11-06-2006
"Ilaria Locati" - Galleria Transvisionismo, Castell'Arquato (Piacenza)
Il contatto diretto con la natura accompagna Ilaria Locati fin dalla prima infanzia quando comincia a soggiornare in alta Val d'Arda nell'Appennino Emiliano, sviluppando un dialogo privilegiato proprio con questa terra attraverso lunghe passeggiate, ricordi e continue scoperte. Una familiarità che è cresciuta nel tempo anche grazie a uno specifico percorso di studi: dopo il diploma in scultura all'Accademia di Belle Arti di Brera, Ilaria Locati asseconda i suoi interessi scientifici e decide di frequentare alcuni corsi presso la facoltà di Scienze Naturali di Milano.
L'ampio respiro di questa formazione si riversa in un approccio estetico appassionato e nobilitante, così raffinato da chiamare in causa le nostre capacità percettive: il fine principale è quello di riposizionare il ruolo del soggetto di fronte allo spettacolo della natura. In un contesto in cui la dimensione ambientale diventa sempre più artificializzata, appiattita da un diffuso processo anestetico di progettazione degli spazi, ogni sua opera testimonia l'urgenza di una riflessione sul presente.
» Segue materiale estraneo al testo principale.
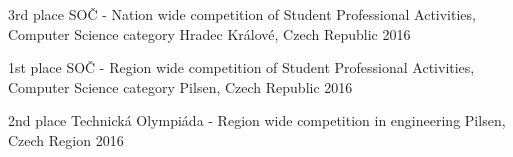 


\begin{cvhonors}
			
	\cvhonor
	{3rd place} %
	{SOČ - Nation wide competition of Student Professional Activities, Computer Science category} %
	{Hradec Králové, Czech Republic} %
	{2016} %
			
	\cvhonor
	{1st place} %
	{SOČ - Region wide competition of Student Professional Activities, Computer Science category} %
	{Pilsen, Czech Republic} %
	{2016} %
			
	\cvhonor
	{2nd place} %
	{Technická Olympiáda - Region wide competition in engineering} %
	{Pilsen, Czech Region} %
	{2016} %
			
\end{cvhonors}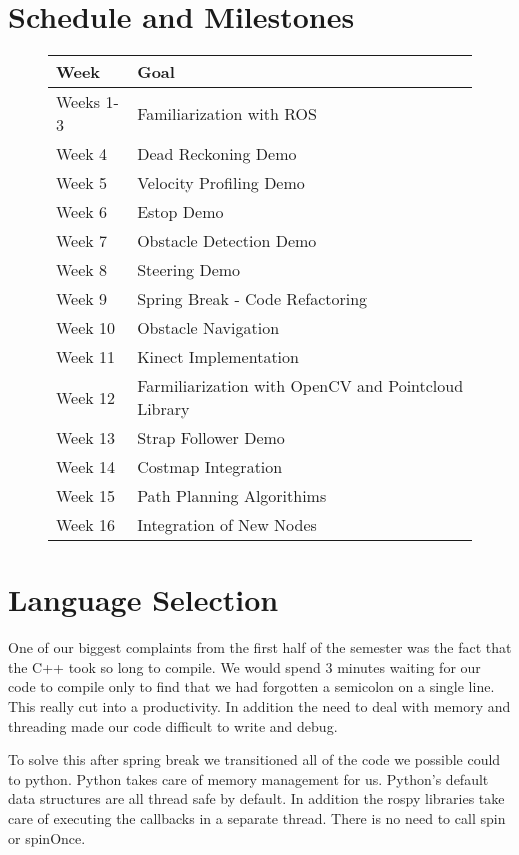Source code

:
\newpage
\section{Schedule and Milestones}

\FloatBarrier
\begin{figure}[h]
\begin{longtable}{|l|l|}
  \hline {\bf Week} & {\bf Goal} \\ \hline
Weeks 1-3 & Familiarization with ROS \\ \hline
Week 4 & Dead Reckoning Demo \\ \hline
Week 5 & Velocity Profiling Demo \\ \hline
Week 6 & Estop Demo \\ \hline
Week 7 & Obstacle Detection Demo \\ \hline
Week 8 & Steering Demo \\ \hline
Week 9 & Spring Break - Code Refactoring \\ \hline
Week 10 & Obstacle Navigation \\ \hline
Week 11 & Kinect Implementation \\ \hline
Week 12 & Farmiliarization with OpenCV and Pointcloud Library \\ \hline
Week 13 & Strap Follower Demo \\ \hline
Week 14 & Costmap Integration \\ \hline
Week 15 & Path Planning Algorithims \\ \hline
Week 16 & Integration of New Nodes \\ \hline
\end{longtable}
\end{figure}
\FloatBarrier

\section{Language Selection}

One of our biggest complaints from the first half of the semester was the fact that the C++ took so long to compile. We would spend 3 minutes waiting for our code to compile only to find that we had forgotten a semicolon on a single line. This really cut into a productivity. In addition the need to deal with memory and threading made our code difficult to write and debug.

To solve this after spring break we transitioned all of the code we possible could to python. Python takes care of memory management for us. Python's default data structures are all thread safe by default. In addition the rospy libraries take care of executing the callbacks in a separate thread. There is no need to call spin or spinOnce.

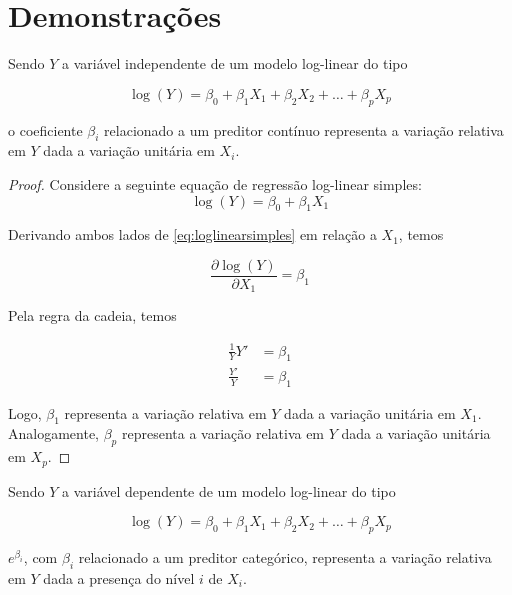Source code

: 

\chapter{Demonstrações} \label{apendice_demonstracoes}

\begin{proposition}
  \label{proposicao1}

  Sendo $Y$ a variável independente de um modelo log-linear do tipo
  
  \begin{equation}
    \log(Y) = \beta_0 + \beta_1X_1 + \beta_2X_2 + \ldots + \beta_pX_p
  \end{equation} \label{eq:loglinear}
  
  \noindent o coeficiente $\beta_i$ relacionado a um preditor contínuo representa a variação relativa em $Y$ dada a variação unitária em $X_i$.

\end{proposition}

\begin{proof}
  Considere a seguinte equação de regressão log-linear simples:
  \begin{equation} \label{eq:loglinearsimples}
    \log(Y) = \beta_0 + \beta_1X_1
  \end{equation}

  Derivando ambos lados de \eqref{eq:loglinearsimples} em relação a $X_1$, temos

  \begin{equation} \label{eq:derivada1}
    \frac{\partial \log(Y)}{\partial X_1} = \beta_1
  \end{equation}

  Pela regra da cadeia, temos

  $$
  \begin{aligned}
    \frac{1}{Y}Y' &= \beta_1\\
    \frac{Y'}{Y} &= \beta_1
  \end{aligned}
  $$

  Logo, $\beta_1$ representa a variação relativa em $Y$ dada a variação unitária em $X_1$. Analogamente, $\beta_p$ representa a variação relativa em $Y$ dada a variação unitária em $X_p$.

\end{proof}

\begin{proposition}
  \label{proposicao2}

  Sendo $Y$ a variável dependente de um modelo log-linear do tipo
  
  \begin{equation}
    \log(Y) = \beta_0 + \beta_1X_1 + \beta_2X_2 + \ldots + \beta_pX_p
  \end{equation} \label{eq:loglinear2}
  
  \noindent $e^{\beta_i}$, com $\beta_i$ relacionado a um preditor categórico, representa a variação relativa em $Y$ dada a presença do nível $i$ de $X_i$.
\end{proposition}

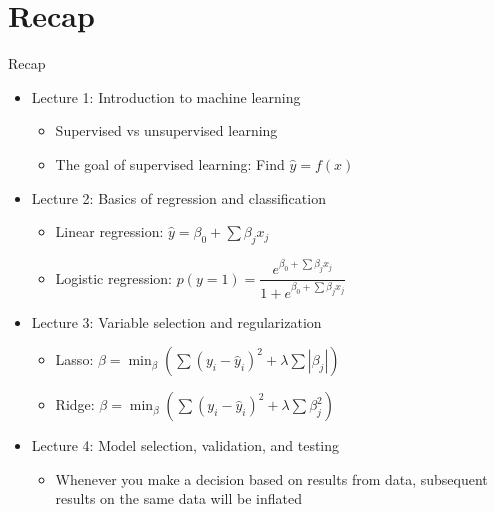 \section{Recap}

\begin{frame}{Recap}
    \begin{itemize}
        \item Lecture 1: Introduction to machine learning
        \begin{itemize}
            \item Supervised vs unsupervised learning
            \item The goal of supervised learning: Find $\hat{y}=f(x)$
        \end{itemize}
        \item Lecture 2: Basics of regression and classification
        \begin{itemize}
            \item Linear regression: $\hat{y}=\beta_0+\sum \beta_jx_j$
            \item Logistic regression: $p(y=1)=\dfrac{e^{\beta_0+\sum \beta_jx_j}}{1+e^{\beta_0+\sum \beta_jx_j}}$
        \end{itemize}
        \item Lecture 3: Variable selection and regularization
        \begin{itemize}
            \item Lasso: $\displaystyle \beta=\min_{\beta}\left(\sum(y_i-\hat{y}_i)^2+\lambda\sum|\beta_j|\right)$
            \item Ridge: $\displaystyle \beta=\min_{\beta}\left(\sum(y_i-\hat{y}_i)^2+\lambda\sum \beta_j^2 \right)$
        \end{itemize}
        \item Lecture 4: Model selection, validation, and testing
        \begin{itemize}
            \item Whenever you make a decision based on results from data, subsequent results on the same data will be inflated
        \end{itemize}
    \end{itemize}
\end{frame}
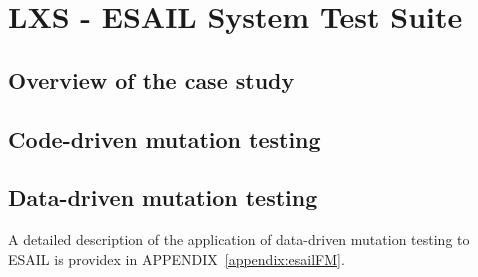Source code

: 
\section{LXS - ESAIL System Test Suite}
\label{chapter:caseStudies:LXS}

\subsection{Overview of the case study}

\subsection{Code-driven mutation testing}

\subsection{Data-driven mutation testing}

A detailed description of the application of data-driven mutation testing to ESAIL is providex in APPENDIX~\ref{appendix:esailFM}.


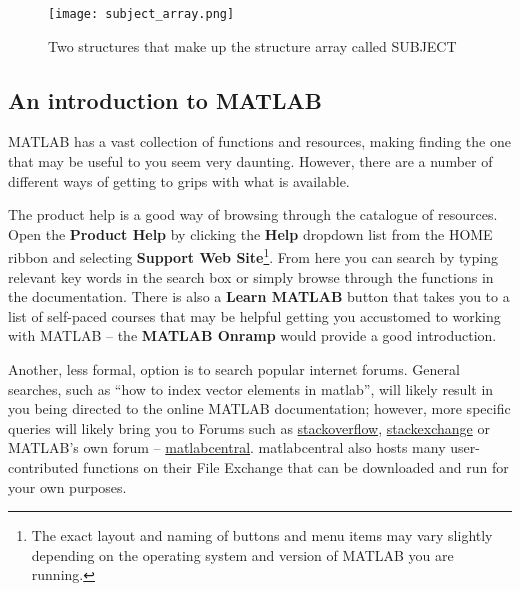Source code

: \documentclass[12pt,a4paper]{article}
\begin{document}
{\begin{figure}[H]
\begin{center}
\texttt{[image: subject\_array.png]}
\caption{Two structures that make up the structure array called SUBJECT}
\label{fig:structurearray}
\end{center}
\end{figure}

\subsection{An introduction to MATLAB}
MATLAB has a vast collection of functions and resources, making finding the one that may be useful to you seem very daunting.  
However, there are a number of different ways of getting to grips with what is available.

The product help is a good way of browsing through the catalogue of resources.  
Open the \textbf{Product Help} by clicking the \textbf{Help} dropdown list from the HOME ribbon and selecting \textbf{Support Web Site}\footnote{The exact layout and naming of buttons and menu items may vary slightly depending on the operating system and version of MATLAB you are running.}.  
From here you can search by typing relevant key words in the search box or simply browse through the functions in the documentation.  
There is also a \textbf{Learn MATLAB} button that takes you to a list of self-paced courses that may be helpful getting you accustomed to working with MATLAB – the \textbf{MATLAB Onramp} would provide a good introduction.

Another, less formal, option is to search popular internet forums. 
General searches, such as ``how to index vector elements in matlab'', will likely result in you being directed to the online MATLAB documentation; however, more specific queries will likely bring you to Forums such as \href{https://stackoverflow.com/}{stackoverflow}, \href{https://stackexchange.com/}{stackexchange} or MATLAB's own forum – \href{https://au.mathworks.com/matlabcentral/}{matlabcentral}.
matlabcentral also hosts many user-contributed functions on their File Exchange that can be downloaded and run for your own purposes.


}
\end{document}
La natura viene relegata a mero elemento residuale: è qualcosa di già dato con il quale l'uomo si relaziona in modo superficiale e predatorio, incurante delle gravi conseguenze che inevitabilmente lo coinvolgono in prima persona.
Come suggerisce il titolo – Io Vedo – la mostra intende guidarci verso un'autentica valorizzazione delle nostre facoltà sensoriali, mostrandoci come ormai la natura, nonostante la sua prossimità, ci sfugga completamente nella sostanza. Queste installazioni nascono proprio dall'assemblaggio di materiali naturali raccolti durante i viaggi o più semplicemente durante le passeggiate quotidiane: momenti di stupore e di meditazione che costituiscono il presupposto fondamentale del lavoro di Ilaria Locati. Da essi ha inizio un percorso intenso, tutto fisico, che ci rivela un'artista capace di mettersi in ascolto del mondo circostante; un'artista che sceglie di entrare nell'opera come presenza leggera, discreta, mai soffocante.
Il suo originario gesto di recupero può dunque concretizzarsi mediante le forme dell'arte.
L'espressione s'inscrive all'interno di un tempo vitale, biografico, che tenta di entrare in sintonia con quel tempo cosmico, corale, mai totalmente perduto, dove ogni singolarità vivente non è che una piccola parte profondamente legata al tutto. La base forte di questa relazione è data dalla materia stessa, proprio in quanto mater, ossia energia primaria di creazione e di trasformazione che accomuna tutti gli esseri viventi.